Günlük hayatımızda pek çok uyarana maruz kalıyoruz. Bu uyaranlardan birçoğu artık hayatımızın bir parçası haline gelmiş dijital dünyadan kaynaklı. Dünyada yaşanan gelişmeleri ve sosyal medyadaki paylaşımları takip etmek gibi farklı ihtiyaçlarımızı karşılamanın yanı sıra mobil uygulamalardan gelen sayısız bildirimlerle de cep telefonlarımızı, gün içerisinde elimizden bırakamıyoruz. Böyle bir durumda da bağımlı bir hayata geçiş yapmamız ise kaçınılmaz.
Ancak dijital dünyaya doğru attığımız her adım, gerçek hayattan daha çok uzaklaşmamıza sebep oluyor. Tabii ki her alanda dijitalleşme devam ettikçe de bu dünyadan tamamen kopmak neredeyse imkansız hale geliyor.

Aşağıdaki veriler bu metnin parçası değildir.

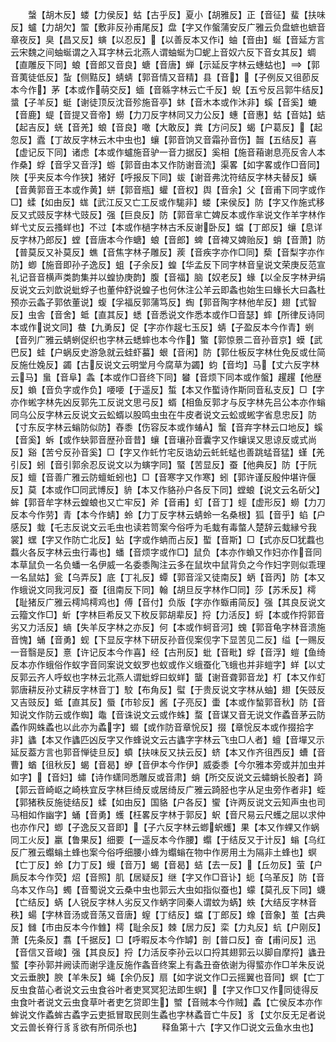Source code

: <!-- { "loadSidebar": true } -->
　　螜【胡木反】蝼【力侯反】蛄【古乎反】夏小【胡雅反】正【音征】蜚【扶味反】蠦【力胡欠】蜰【敷非反孙甫尾反】盘【字又作螌蒲安反广雅云负盘蟅也蟅音章夜反】臭【昌又反】螾【以忍反】【以善反本又作】蚰【音由】蜒【音延方言云宋魏之间蚰蜒谓之入耳字林云北燕人谓蚰蜒为□蚭上音奴六反下音女其反】蜩【直雕反下同】蜋【音郎又音良】螗【音唐】蝉【示延反字林云蟪蛄也】【郭音荑徒低反】蚻【侧黠反】蜻蜻【郭音情又音精】县【音】【子例反又徂莭反本今作】茅【本或作萌交反】蝒【音緜字林云亡千反】蜺【五兮反吕郭牛结反】螀【子羊反】蜓【谢徒顶反沈音殄施音亭】蚞【音木本或作沐非】螇【音奚】螰【音鹿】蝭【音提又音帝】蟧【力刀反字林同又力公反】蟪【音惠】蛄【音姑】蛣【起吉反】蜣【音羌】蜋【音良】噉【大敢反】粪【方问反】蝎【户葛反】【起忽反】蠹【丁故反字林云木中虫也】蠰【郭音饷又音霜孙音伤】齧【五结反】喜【虚记反下同】诸虑【本或作蠦施音驴一音力据反】奚相【施音葙谢息亮反舎人本作桑】蜉【音孚又音浮】蝣【郭音由本又作防谢音流】渠畧【如字畧或作□音同】陜【乎夹反本今作狭】猪好【呼报反下同】蛂【谢音弗沈符结反字林夫替反】蟥【音黄郭音王本或作黄】蛢【郭音瓶】蠸【音权】舆【音余】父【音甫下同字或作□】蝚【如由反】蛖【武江反又亡工反或作駹非】蝼【来侯反】防【字又作施式移反又式豉反字林弋豉反】强【巨良反】防【郭音芈亡婢反本或作芈说文作羊字林作蛘弋丈反云搔蛘也】不过【本或作檛字林古禾反谢卧反】蟷【丁郎反】蠰【息详反字林乃郎反】螳【音唐本今作螗】蜋【音郎】蜱【音裨又婢贻反】蛸【音萧】防【普莫反又补莫反】蟭【音焦字林子雕反】蒺【音疾字亦作□同】蔾【音梨字亦作防】蝍【施音即孙子逸反】蛆【子余反】蝗【华孟反下同字林音皇说文荣庚反范宣礼记音音横声类韵集并以蝗协庚韵】腹【音福】脑【奴老反】蝝【以全反字林尹绢反说文云刘歆说蚍蜉子也董仲舒说蝗子也何休注公羊云即螽也始生曰蝝长大曰螽杜预亦云螽子郭依董说】蝮【孚福反郭蒲笃反】蜪【郭音陶字林他牟反】翅【式智反】虫舎【音舍】蚳【直其反】蟋【音悉说文作悉本或作□音瑟】蟀【所律反诗同本或作说文同】蛬【九勇反】促【字亦作趗七玉反】蜻【子盈反本今作青】蛚【音列广雅云蜻蛚促织也字林云蟋蟀也本今作】蟼【郭惊景二音孙音京】蟆【武巴反】蛙【户蜗反史游急就云蛙虾蟇】蛝【音闲】防【郭仕板反字林仕免反或仕简反施仕婏反】蠲【古反说文云明堂月今腐草为蠲】蚐【音均】马【丈六反字林云马】蛗【音阜】螽【本或作□音终下同】蠜【音烦下同本或作螌】趯趯【他歴反】蝜【音负字或作负】喓喓【于遥反】蜤【本又作蟴诗作斯同音私支反】□【字亦作蜙字林先凶反郭先工反说文思弓反】蝑【相鱼反郭才与反字林先吕公本亦作螉同乌公反字林云反说文云蚣蝑以股鸣虫虫在牛皮者说文云蚣或蜙字省息忠反】防【寸东反字林云螉防似防】舂黍【伤容反本或作蝽】蟿【音弃字林云口地反】螇【音奚】蚸【或作蚗郭音歴孙音昔】蠰【音瓖孙音囊字又作蠰误又思谅反或式尚反】谿【苦兮反孙音奚】□【字又作虴竹宅反诰幼云虴虴蜢也善跳蜢音猛】螼【羌引反】蚓【音引郭余忍反说文以为螾字同】蜸【苦显反】蚕【他典反】防【于阮反】蟺【音善广雅云防蟺蚯蚓也】□【音寒字又作寒】蚓【郭许谨反殷仲堪许偃反】莫【本或作□同武博反】貈【本又作貉孙户各反下同】螳蜋【说文云名斫父】蛑【郭音牟字林云蝗蜋也又亡牢反】斧【音甫】虰【音丁】蛵【虚形反】蟧【力刀反本今作劳】青【本今作蜻】蛉【力丁反字林云蜻蛉一名桑根】狐【音乎】蜭【户感反】蛓【乇志反说文云毛虫也读若笥案今俗呼为毛蛓有毒螫人楚辞云蛓縁兮我裳】蟔【字又作防亡北反】蛅【字或作蚺而占反】蟴【音斯】□【式亦反□犹蠚也蠚火各反字林云虫行毒也】蟠【音烦字或作□】鼠负【本亦作蝜又作妇亦作音同本草鼠负一名负蟠一名伊威一名委黍陶注云多在鼠坎中鼠背负之今作妇字则似乖理一名鼠姑】瓮【乌弄反】底【丁礼反】蟫【郭音淫又徒南反】蛃【音丙】防【本又作蛾说文同我河反】蚕【徂南反下同】翰【胡旦反字林作□同】莎【苏禾反】樗【耻猪反广雅云樗鸠樗鸡也】傅【音付】负版【字亦作蝂甫简反】强【其良反说文云籀文作□】蚚【字林巨希反又下枚反郭胡辈反】捋【力活反】蛶【本或作捋郭音劣又力活反】螪【失羊反字林之亦反】何【本或作蚵音河】螝【郭音龟字林音溃施音愧】蛹【音勇】蚬【下显反字林下研反孙音伣案伣字下显苦见二反】缢【一赐反一音翳是反】憙【许记反本今作喜】经【古刑反】蚍【音毗】蜉【音浮】螘【鱼绮反本亦作蛾俗作蚁字音同案说文蚁罗也蚁或作义蛾蚕化飞蛾也并非螘字】蛘【以丈反郭云齐人呼蚁也字林云北燕人谓蚍蜉曰蚁蛘】蠪【谢音聋郭音龙】朾【本又作虰郭唐耕反孙丈耕反字林音丁】駮【布角反】螱【于贵反说文字林从蚰】翅【矢豉反又吉豉反】蚳【直其反】蜃【市轸反】酱【子亮反】蟗【本或作蝵郭音秋】防【音知说文作防云或作蜘】鼄【音诛说文云或作蛛】蝥【音谋又音无说文作蟊音茅云防蟊作网蛛蟊也以此亦为蟊字】蝃【或作防音章恱反】掇【章恱反本或作掇拾字非】蠭【本又作蠭匹凶反字又作蜂说文云古蠭字字林云飞虫□人者】蟺【音墠又示延反葢方言也郭音惮徒旦反】蟦【扶味反又扶云反】蛴【本又作齐徂西反】螬【音曹】蝤【徂秋反】蝎【音曷】蛜【音伊本今作伊】威委黍【今尔雅本旁或并加虫并如字】【音妇】蟰【诗作蟏同悉雕反或音肃】蛸【所交反说文云蟰蛸长股者】踦【郭云音崎岖之崎柣宜反字林巨绮反或居绮反广雅云踦胫也字从足虫旁作者非】蛭【郭猪秩反施徒结反】蝚【如由反】国貉【户各反】蠁【许两反说文云知声虫也司马相如作幽字】蛹【音勇】蠖【枉畧反字林于郭反】蚇【音尺易云尺蠖之屈以求仲也亦作尺】蝍【子逸反又音即】【子六反字林云蝍蚇蠖】果【本又作蜾又作蜗同工火反】臝【鲁果反】细要【一遥反本今作腰】蠮【于结反又于计反】螉【乌红反广雅云蠮螉土蜂也案今俗呼细腰小蜂为蠮螉在物中作房用土为隔非土蜂也】螟【亡丁反】蛉【力丁反】蟃【音万】蝎【音曷】蛣【去一反】【丘勿反】萤【户扄反本今作荧】炤【音照】肌【居疑反】继【字又作□音讣】蚅【乌革反】防【音乌本又作乌】蠋【音蜀说文云桑中虫也郭云大虫如指似蚕也】蠓【莫孔反下同】蠛【亡结反】蜹【人锐反字林人劣反又作蛃字同秦人谓蚊为蜹】蛈【大结反字林音秩】蝪【字林音汤或音荡又音唐】螲【丁结反】蟷【丁郎反】蟓【音象】茧【古典反】雠【市由反本今作雔】樗【耻余反】棘【居力反】栾【力丸反】蚢【户刚反】萧【先条反】翥【千据反】□【呼暇反本今作罅】剖【普口反】奋【甫问反】迅【音信又音峻】强【其良反】捋【力活反李孙云以口捋其翅郭云以脚自摩捋】蠭丑螸【李孙郭并阙读而谢孚逢反施作螽音终案上有螽丑奋依谢为得螸亦作□羊朱反说文云垂腴】腴【羊朱反】蝇【余仍反】扇【如字说文作□云摇翼也音同】螟【亡丁反虫食苗心者说文云虫食谷叶者吏冥冥犯法即生螟】【字又作□又作同徒得反虫食叶者说文云虫食草叶者吏乞贷即生】蠈【音贼本今作贼】蟊【亡侯反本亦作蛑说文作蟊蛑古蟊字云吏抵冒取民则生蟊也字林蟊音亡牛反】豸【丈尔反无足者说文云兽长脊行豸豸欲有所伺杀也】
　　释鱼第十六【字又作□说文云鱼水虫也】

Çünkü aslında işte, alışverişte, arkadaşlarımızla iletişim kurarken dijital dünyanın bizlere sunduğu imkanlardan yararlanıyoruz. “Peki, dijital dünyadan kopmak imkansız ise bu dünya ile ilişkimizi dengelemek için ne yapmak gerekli?” diye düşünüyorsanız dijital minimalizm kavramı ile tanışmanızın zamanı geldi.
O halde gelin, dijital dünya ile ilişkimize farklı bir perspektif sunan dijital minimalizm nedir, incelemeye başlayalım.
Dijital Minimalizm Ne Demek?
Dijital minimalizm kavramını daha iyi anlamak için öncelikle minimalizmi açıklamakta fayda var. Sanat, dekorasyon, mimari gibi pek çok alanda karşımıza çıkan minimalizme bir sadeleşme akımı demek mümkün. Minimalizmde nesnelerin sadece nesne olma özelliği ön plana çıkarılarak karmaşaya sebep olabilecek her şeyden uzaklaşmanın ve gerçekten ihtiyaç olanlarla yetinmenin gerekliliği üzerinde durulur. Buna göre dijital minimalizm de dijital dünya ile etkileşimi sadeleştirme ve sadece verimli olacak şekilde dijital araçları kullanma olarak tanımlanabilir.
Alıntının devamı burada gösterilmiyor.